→ **EXERCISE DETAILS**
Which lines of the data hold the word "Index"? Copy all of them.

→ **Data entries**
^^^^^^^^^^^^^^^^

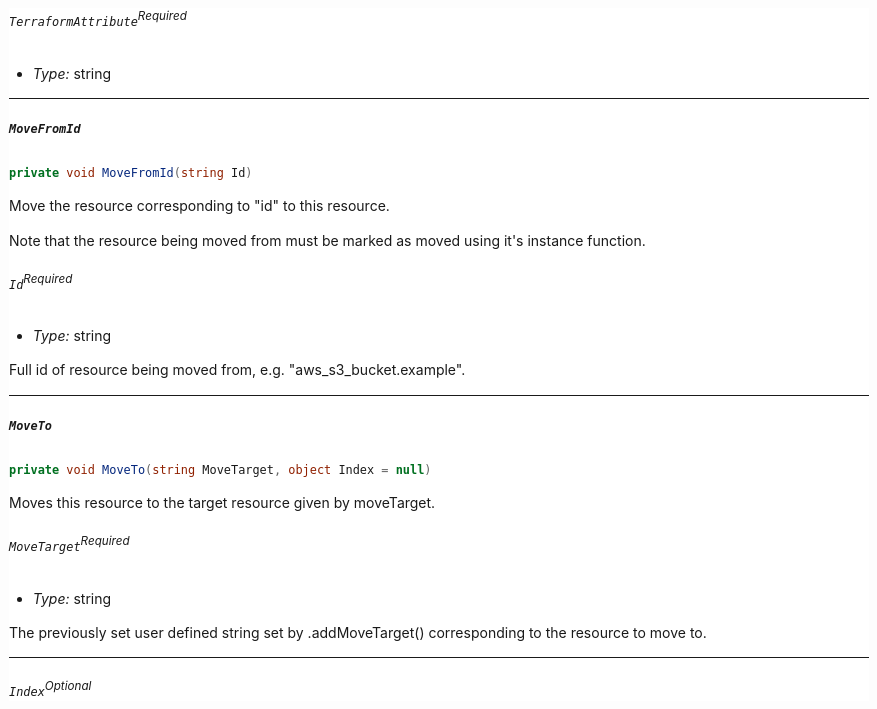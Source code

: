 ###### `TerraformAttribute`<sup>Required</sup> <a name="TerraformAttribute" id="@cdktf/provider-azurerm.sentinelDataConnectorMicrosoftCloudAppSecurity.SentinelDataConnectorMicrosoftCloudAppSecurity.interpolationForAttribute.parameter.terraformAttribute"></a>

- *Type:* string

---

##### `MoveFromId` <a name="MoveFromId" id="@cdktf/provider-azurerm.sentinelDataConnectorMicrosoftCloudAppSecurity.SentinelDataConnectorMicrosoftCloudAppSecurity.moveFromId"></a>

```csharp
private void MoveFromId(string Id)
```

Move the resource corresponding to "id" to this resource.

Note that the resource being moved from must be marked as moved using it's instance function.

###### `Id`<sup>Required</sup> <a name="Id" id="@cdktf/provider-azurerm.sentinelDataConnectorMicrosoftCloudAppSecurity.SentinelDataConnectorMicrosoftCloudAppSecurity.moveFromId.parameter.id"></a>

- *Type:* string

Full id of resource being moved from, e.g. "aws_s3_bucket.example".

---

##### `MoveTo` <a name="MoveTo" id="@cdktf/provider-azurerm.sentinelDataConnectorMicrosoftCloudAppSecurity.SentinelDataConnectorMicrosoftCloudAppSecurity.moveTo"></a>

```csharp
private void MoveTo(string MoveTarget, object Index = null)
```

Moves this resource to the target resource given by moveTarget.

###### `MoveTarget`<sup>Required</sup> <a name="MoveTarget" id="@cdktf/provider-azurerm.sentinelDataConnectorMicrosoftCloudAppSecurity.SentinelDataConnectorMicrosoftCloudAppSecurity.moveTo.parameter.moveTarget"></a>

- *Type:* string

The previously set user defined string set by .addMoveTarget() corresponding to the resource to move to.

---

###### `Index`<sup>Optional</sup> <a name="Index" id="@cdktf/provider-azurerm.sentinelDataConnectorMicrosoftCloudAppSecurity.SentinelDataConnectorMicrosoftCloudAppSecurity.moveTo.parameter.index"></a>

^^^^^^^^^^^^^^^^

→ **PROBLEM SOLUTION**
private void MoveTo(string MoveTarget, object Index = null)
###### `Index`<sup>Optional</sup> <a name="Index" id="@cdktf/provider-azurerm.sentinelDataConnectorMicrosoftCloudAppSecurity.SentinelDataConnectorMicrosoftCloudAppSecurity.moveTo.parameter.index"></a>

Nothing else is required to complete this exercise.